Stored dataset items:
▶

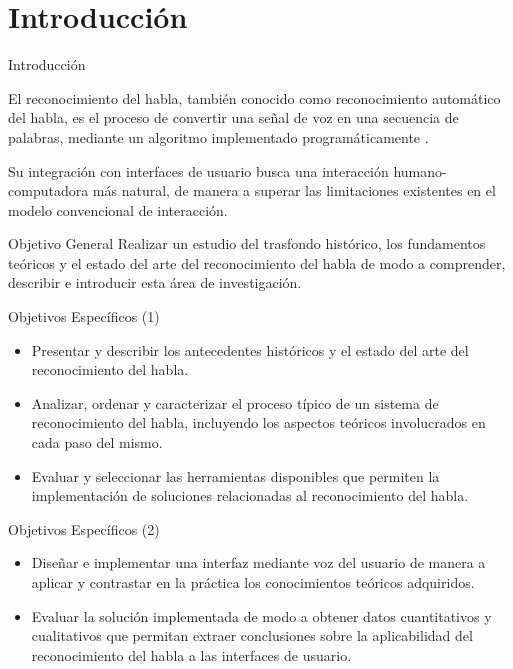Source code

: \section{Introducci\'on}

\begin{frame}{Introducci\'on}

El reconocimiento del habla, tambi\'en conocido como reconocimiento autom\'atico del habla,
es el proceso de convertir una se\~nal de voz en una secuencia de
palabras, mediante un algoritmo implementado program\'aticamente \cite{JaisalAReview2012}. 

Su integraci\'on con interfaces de usuario busca una interacci\'on humano-computadora m\'as
natural, de manera a superar las limitaciones existentes en el modelo convencional
de interacci\'on.

\end{frame}

\begin{frame}{Objetivo General}
Realizar un estudio del trasfondo hist\'{o}rico, los fundamentos te\'{o}ricos 
y el estado del arte del reconocimiento del habla de modo a comprender, describir 
e introducir esta \'{a}rea de investigaci\'{o}n. 
\end{frame}

\begin{frame}{Objetivos Espec\'ificos (1)}

\begin{itemize}
    \item Presentar y describir los antecedentes hist\'oricos y el estado del arte del reconocimiento del habla.
    
    \item Analizar, ordenar y caracterizar el proceso t\'{i}pico de un sistema de reconocimiento del habla, 
        incluyendo los aspectos te\'{o}ricos involucrados en cada paso del mismo.

    \item Evaluar y seleccionar las herramientas disponibles que permiten la implementaci\'{o}n de soluciones 
        relacionadas al reconocimiento del habla.
\end{itemize}

\end{frame}

\begin{frame}{Objetivos Espec\'ificos (2)}

\begin{itemize}
    
    \item Dise\~{n}ar e implementar una interfaz mediante voz del usuario de manera a aplicar y 
    contrastar en la pr\'{a}ctica los conocimientos te\'{o}ricos adquiridos.
    
    \item Evaluar la soluci\'{o}n implementada de modo a obtener datos cuantitativos y cualitativos que 
        permitan extraer conclusiones sobre la aplicabilidad del reconocimiento del habla a las interfaces 
        de usuario.
\end{itemize}

\end{frame}
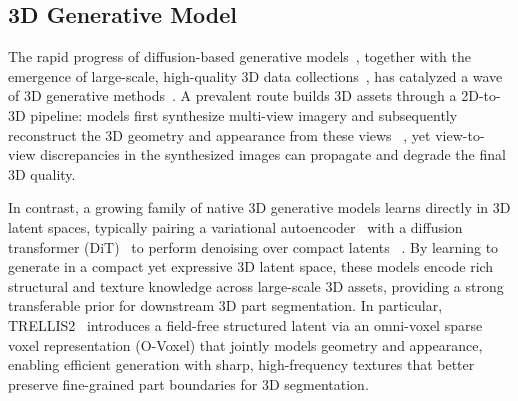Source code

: \subsection{3D Generative Model}
The rapid progress of diffusion-based generative models~\cite{ho2020ddpm,song2020ddim}, together with the emergence of large-scale, high-quality 3D data collections~\cite{deitke2023objaverse,deitke2024objaversexl}, has catalyzed a wave of 3D generative methods~\cite{liu2024one2345,liu2023syncdreamer,long2024wonder3d,hong2023lrm,tang2025lgm,huang2024epidiff,zhang2024clay,wu2024unique3d,li2024craftsman,wen2024ouroboros3d,xu2024instantmesh,voleti2025sv3d,wang2024crm,liu2024one2345++,wu2024direct3d,zhao2024michelangelo,roessle2024l3dg,wu2024blockfusion,meng2024lt3sd,liu2024part123,dong2025tela,chen2024meshxlneuralcoordinatefield,chen2024meshanythingartistcreatedmeshgeneration,wang2024llamameshunifying3dmesh,hao2024meshtronhighfidelityartistlike3d,he2024neurallightrigunlockingaccurate,gao2025meshartgeneratingarticulatedmeshes,zhao2025deepmeshautoregressiveartistmeshcreation,wei2025octgptoctreebasedmultiscaleautoregressive,li2025step1x3dhighfidelitycontrollablegeneration,ye2025shapellmomninativemultimodalllm}.
A prevalent route builds 3D assets through a 2D-to-3D pipeline: models first synthesize multi-view imagery and subsequently reconstruct the 3D geometry and appearance from these views
~\cite{liu2023syncdreamer,long2024wonder3d,tang2025lgm,wen2024ouroboros3d,xu2024instantmesh,wang2024crm,voleti2025sv3d,huang2024mvadapter,qu2025deocc1to33ddeocclusionsingle,huang2025stereogsmultiviewstereovision}, yet view-to-view discrepancies in the synthesized images can propagate and degrade the final 3D quality.

In contrast, a growing family of native 3D generative models learns directly in 3D latent spaces, typically pairing a variational autoencoder~\cite{kingma2013vae} with a diffusion transformer (DiT)~\cite{peebles2023dit} to perform denoising over compact latents
~\cite{zhang2024clay,li2024craftsman,wu2024direct3d,zhao2024michelangelo,li2025triposg,chen2025ultra3defficienthighfidelity3d,dong2025morecontextuallatents3d,zhao2025assemblerscalable3dassembly,tang2025efficientpartlevel3dobject,lin2025partcrafterstructured3dmesh,wu2025dipodualstateimagescontrolled,wu2025direct3ds2gigascale3dgeneration,li2025triposghighfidelity3dshape,trellis,li2025craftsman3dhighfidelitymeshgeneration,trellis2}.
By learning to generate in a compact yet expressive 3D latent space, these models encode rich structural and texture knowledge across large-scale 3D assets, providing a strong transferable prior for downstream 3D part segmentation.
In particular, TRELLIS2~\cite{trellis2} introduces a field-free structured latent via an omni-voxel sparse voxel representation (O-Voxel) that jointly models geometry and appearance, enabling efficient generation with sharp, high-frequency textures that better preserve fine-grained part boundaries for 3D segmentation.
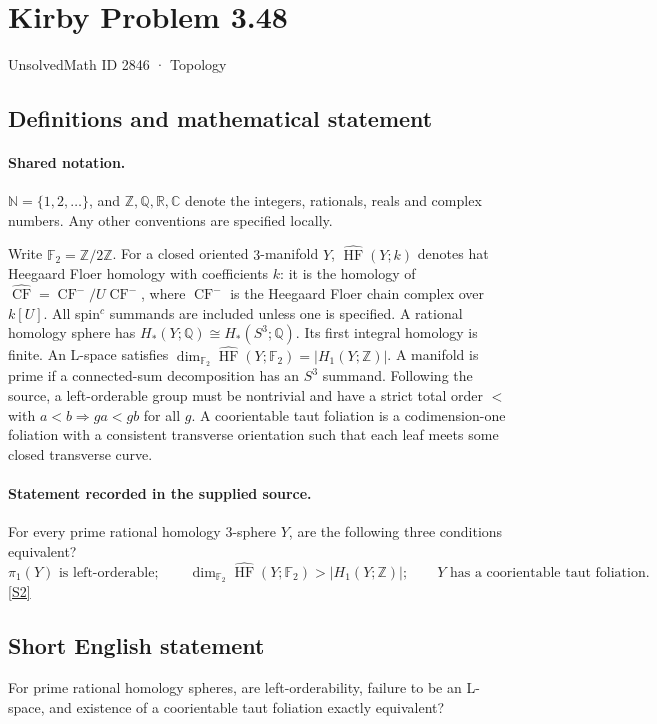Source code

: \documentclass[11pt]{article}
\newcommand{\sref}[2]{\hyperlink{source:#1:#2}{[S#2]}}
\begin{document}
\setcounter{section}{2845}
\section{Kirby Problem 3.48}\label{2846}
{\small\sffamily UnsolvedMath ID 2846 · Topology}
\subsection{Definitions and mathematical statement}

\paragraph{Shared notation.}$\mathbb N=\{1,2,\ldots\}$, and $\mathbb Z,\mathbb Q,\mathbb R,\mathbb C$ denote the integers, rationals, reals and complex numbers. Any other conventions are specified locally.


Write $\mathbb F_2=\mathbb Z/2\mathbb Z$. For a closed oriented $3$-manifold $Y$, $\widehat{\operatorname{HF}}(Y;k)$ denotes hat Heegaard Floer homology with coefficients $k$: it is the homology of $\widehat{\operatorname{CF}}=\operatorname{CF}^-/U\operatorname{CF}^-$, where $\operatorname{CF}^-$ is the Heegaard Floer chain complex over $k[U]$. All spin$^c$ summands are included unless one is specified. A rational homology sphere has $H_*(Y;\mathbb Q)\cong H_*(S^3;\mathbb Q)$. Its first integral homology is finite. An L-space satisfies $\dim_{\mathbb F_2}\widehat{\operatorname{HF}}(Y;\mathbb F_2)=|H_1(Y;\mathbb Z)|$. A manifold is prime if a connected-sum decomposition has an $S^3$ summand. Following the source, a left-orderable group must be nontrivial and have a strict total order $<$ with $a<b\Rightarrow ga<gb$ for all $g$. A coorientable taut foliation is a codimension-one foliation with a consistent transverse orientation such that each leaf meets some closed transverse curve. 
\paragraph{Statement recorded in the supplied source.}
For every prime rational homology $3$-sphere $Y$, are the following three conditions equivalent?
\[
\pi_1(Y)\text{ is left-orderable};\qquad
\dim_{\mathbb F_2}\widehat{\operatorname{HF}}(Y;\mathbb F_2)>|H_1(Y;\mathbb Z)|;\qquad
Y\text{ has a coorientable taut foliation}.
\]
\sref{2846}{2}
\subsection{Short English statement}
For prime rational homology spheres, are left-orderability, failure to be an L-space, and existence of a coorientable taut foliation exactly equivalent?
\end{document}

◀

■ EXERCISE REQUIREMENTS: Word for word, print every record, and leave out any picture.

■ COMPLETED EXERCISE:
Source code

: \section{Introducci\'on}

\begin{frame}{Introducci\'on}

El reconocimiento del habla, tambi\'en conocido como reconocimiento autom\'atico del habla,
es el proceso de convertir una se\~nal de voz en una secuencia de
palabras, mediante un algoritmo implementado program\'aticamente \cite{JaisalAReview2012}. 

Su integraci\'on con interfaces de usuario busca una interacci\'on humano-computadora m\'as
natural, de manera a superar las limitaciones existentes en el modelo convencional
de interacci\'on.

\end{frame}

\begin{frame}{Objetivo General}
Realizar un estudio del trasfondo hist\'{o}rico, los fundamentos te\'{o}ricos 
y el estado del arte del reconocimiento del habla de modo a comprender, describir 
e introducir esta \'{a}rea de investigaci\'{o}n. 
\end{frame}

\begin{frame}{Objetivos Espec\'ificos (1)}

\begin{itemize}
    \item Presentar y describir los antecedentes hist\'oricos y el estado del arte del reconocimiento del habla.
    
    \item Analizar, ordenar y caracterizar el proceso t\'{i}pico de un sistema de reconocimiento del habla, 
        incluyendo los aspectos te\'{o}ricos involucrados en cada paso del mismo.

    \item Evaluar y seleccionar las herramientas disponibles que permiten la implementaci\'{o}n de soluciones 
        relacionadas al reconocimiento del habla.
\end{itemize}

\end{frame}

\begin{frame}{Objetivos Espec\'ificos (2)}

\begin{itemize}
    
    \item Dise\~{n}ar e implementar una interfaz mediante voz del usuario de manera a aplicar y 
    contrastar en la pr\'{a}ctica los conocimientos te\'{o}ricos adquiridos.
    
    \item Evaluar la soluci\'{o}n implementada de modo a obtener datos cuantitativos y cualitativos que 
        permitan extraer conclusiones sobre la aplicabilidad del reconocimiento del habla a las interfaces 
        de usuario.
\end{itemize}

\end{frame}
Source code

: \subsection{3D Generative Model}
The rapid progress of diffusion-based generative models~\cite{ho2020ddpm,song2020ddim}, together with the emergence of large-scale, high-quality 3D data collections~\cite{deitke2023objaverse,deitke2024objaversexl}, has catalyzed a wave of 3D generative methods~\cite{liu2024one2345,liu2023syncdreamer,long2024wonder3d,hong2023lrm,tang2025lgm,huang2024epidiff,zhang2024clay,wu2024unique3d,li2024craftsman,wen2024ouroboros3d,xu2024instantmesh,voleti2025sv3d,wang2024crm,liu2024one2345++,wu2024direct3d,zhao2024michelangelo,roessle2024l3dg,wu2024blockfusion,meng2024lt3sd,liu2024part123,dong2025tela,chen2024meshxlneuralcoordinatefield,chen2024meshanythingartistcreatedmeshgeneration,wang2024llamameshunifying3dmesh,hao2024meshtronhighfidelityartistlike3d,he2024neurallightrigunlockingaccurate,gao2025meshartgeneratingarticulatedmeshes,zhao2025deepmeshautoregressiveartistmeshcreation,wei2025octgptoctreebasedmultiscaleautoregressive,li2025step1x3dhighfidelitycontrollablegeneration,ye2025shapellmomninativemultimodalllm}.
A prevalent route builds 3D assets through a 2D-to-3D pipeline: models first synthesize multi-view imagery and subsequently reconstruct the 3D geometry and appearance from these views
~\cite{liu2023syncdreamer,long2024wonder3d,tang2025lgm,wen2024ouroboros3d,xu2024instantmesh,wang2024crm,voleti2025sv3d,huang2024mvadapter,qu2025deocc1to33ddeocclusionsingle,huang2025stereogsmultiviewstereovision}, yet view-to-view discrepancies in the synthesized images can propagate and degrade the final 3D quality.

In contrast, a growing family of native 3D generative models learns directly in 3D latent spaces, typically pairing a variational autoencoder~\cite{kingma2013vae} with a diffusion transformer (DiT)~\cite{peebles2023dit} to perform denoising over compact latents
~\cite{zhang2024clay,li2024craftsman,wu2024direct3d,zhao2024michelangelo,li2025triposg,chen2025ultra3defficienthighfidelity3d,dong2025morecontextuallatents3d,zhao2025assemblerscalable3dassembly,tang2025efficientpartlevel3dobject,lin2025partcrafterstructured3dmesh,wu2025dipodualstateimagescontrolled,wu2025direct3ds2gigascale3dgeneration,li2025triposghighfidelity3dshape,trellis,li2025craftsman3dhighfidelitymeshgeneration,trellis2}.
By learning to generate in a compact yet expressive 3D latent space, these models encode rich structural and texture knowledge across large-scale 3D assets, providing a strong transferable prior for downstream 3D part segmentation.
In particular, TRELLIS2~\cite{trellis2} introduces a field-free structured latent via an omni-voxel sparse voxel representation (O-Voxel) that jointly models geometry and appearance, enabling efficient generation with sharp, high-frequency textures that better preserve fine-grained part boundaries for 3D segmentation.
Source code

: \documentclass[11pt]{article}
\newcommand{\sref}[2]{\hyperlink{source:#1:#2}{[S#2]}}
\begin{document}
\setcounter{section}{2845}
\section{Kirby Problem 3.48}\label{2846}
{\small\sffamily UnsolvedMath ID 2846 · Topology}
\subsection{Definitions and mathematical statement}

\paragraph{Shared notation.}$\mathbb N=\{1,2,\ldots\}$, and $\mathbb Z,\mathbb Q,\mathbb R,\mathbb C$ denote the integers, rationals, reals and complex numbers. Any other conventions are specified locally.


Write $\mathbb F_2=\mathbb Z/2\mathbb Z$. For a closed oriented $3$-manifold $Y$, $\widehat{\operatorname{HF}}(Y;k)$ denotes hat Heegaard Floer homology with coefficients $k$: it is the homology of $\widehat{\operatorname{CF}}=\operatorname{CF}^-/U\operatorname{CF}^-$, where $\operatorname{CF}^-$ is the Heegaard Floer chain complex over $k[U]$. All spin$^c$ summands are included unless one is specified. A rational homology sphere has $H_*(Y;\mathbb Q)\cong H_*(S^3;\mathbb Q)$. Its first integral homology is finite. An L-space satisfies $\dim_{\mathbb F_2}\widehat{\operatorname{HF}}(Y;\mathbb F_2)=|H_1(Y;\mathbb Z)|$. A manifold is prime if a connected-sum decomposition has an $S^3$ summand. Following the source, a left-orderable group must be nontrivial and have a strict total order $<$ with $a<b\Rightarrow ga<gb$ for all $g$. A coorientable taut foliation is a codimension-one foliation with a consistent transverse orientation such that each leaf meets some closed transverse curve. 
\paragraph{Statement recorded in the supplied source.}
For every prime rational homology $3$-sphere $Y$, are the following three conditions equivalent?
\[
\pi_1(Y)\text{ is left-orderable};\qquad
\dim_{\mathbb F_2}\widehat{\operatorname{HF}}(Y;\mathbb F_2)>|H_1(Y;\mathbb Z)|;\qquad
Y\text{ has a coorientable taut foliation}.
\]
\sref{2846}{2}
\subsection{Short English statement}
For prime rational homology spheres, are left-orderability, failure to be an L-space, and existence of a coorientable taut foliation exactly equivalent?
\end{document}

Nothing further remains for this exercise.